Bulimic behaviours, in their distracting, escapist ways, serve as a buffer for negative emotions. In the absence of disordered behaviour, I am acutely aware of negative emotions like anger, anxiety, pain and sadness. I’ve felt like a big ball of crazy PMS for three weeks. Anxiety drives me to panicked breaths, teary eyes, nausea and headaches. I am extremely prone to crying. Even over happy things.
I feel like a baby seeing light with new eyes. Everything is so bright, and it hurts.
At the clinic, they say this stage of extreme emotions is normal, given the absence of alternate coping skills. Over the next couple of weeks or months, perception will normalize, and I won’t feel so crazy.
Being eight weeks from the end of the program leaves me with a frighteningly short time to deal with a critical element of recovery: the reintegration of exercise.
Last time I recovered, I neglected to reintegrate exercise, a critical omission that would play a role in my eventual relapse. Returning to the gym six months after recovery stirred up old thoughts.

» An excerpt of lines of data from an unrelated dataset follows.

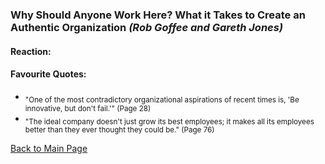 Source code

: ### **Why Should Anyone Work Here?** What it Takes to Create an Authentic Organization *(Rob Goffee and Gareth Jones)*

#### Reaction:

#### Favourite Quotes:
- <sub>"One of the most contradictory organizational aspirations of recent times is, 'Be innovative, but don't fail.'" (Page 28)</sub>
- <sub>"The ideal company doesn't just grow its best employees; it makes all its employees better than they ever thought they could be." (Page 76)</sub>

[Back to Main Page](../README.md)
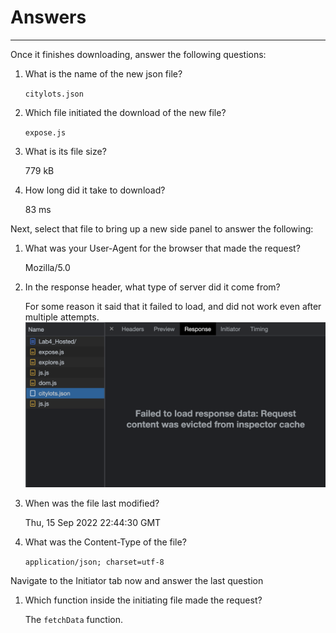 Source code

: # Answers
<hr>

Once it finishes downloading, answer the following questions:

1. What is the name of the new json file?
   
   `citylots.json`

2. Which file initiated the download of the new file?
   
   `expose.js`

3. What is its file size?
   
   779 kB

4. How long did it take to download?
   
   83 ms



Next, select that file to bring up a new side panel to answer the following:

1. What was your User-Agent for the browser that made the request?
   
   Mozilla/5.0

2. In the response header, what type of server did it come from?
   
   For some reason it said that it failed to load, and did not work even after multiple attempts.
   ![Image](ss.png)

3. When was the file last modified?
   
   Thu, 15 Sep 2022 22:44:30 GMT

4. What was the Content-Type of the file?
   
   `application/json; charset=utf-8`

Navigate to the Initiator tab now and answer the last question

1. Which function inside the initiating file made the request?
   
   The `fetchData` function.
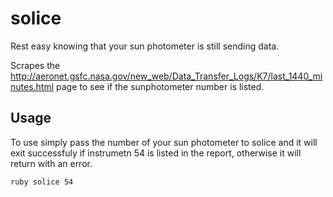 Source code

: solice
========

Rest easy knowing that your sun photometer is still sending data. 

Scrapes the http://aeronet.gsfc.nasa.gov/new_web/Data_Transfer_Logs/K7/last_1440_minutes.html page to see if 
the sunphotometer number is listed.

Usage
-----
To use simply pass the number of your sun photometer to solice and it will exit successfuly if instrumetn
54 is listed in the report, otherwise it will return with an error.

    ruby solice 54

Even in carefully moderated amounts, exercise can make me more self-conscious about what I’m eating. Excited by the power to affect my body, I become an obsessive perfectionist. I embrace mass media standards of beauty. No fat. Perfect curves. Tight skin. Tiny limbs. Where I lack the assertive skills and presence of mind to shape a happy life, I focus on the less intimidating task of bodily perfection. It’s an absolutely irrational and endless pursuit. It is the heart of my eating disorder.
And so I am moving onto the second stage of recovery: adopting healthy coping strategies. This will include body image, assertiveness, self-esteem and exercise.
I’ve written down a list of exercises, and beginning this week, I will try one activity per week, taking care to journal triggering thoughts and feelings. My goal is to find exercises I enjoy intrinsically, rather than as means-to-an-end in bodily self-perfection.
The exercises are: hiking, running, badminton, swimming, pole-dancing (yeah!), hot yoga, normal yoga, aerobics classes, and bicycling. (I’m pretty sure I hate the gym.)
Wish me luck! (And/or strength/perseverance. All well-wishing welcome.)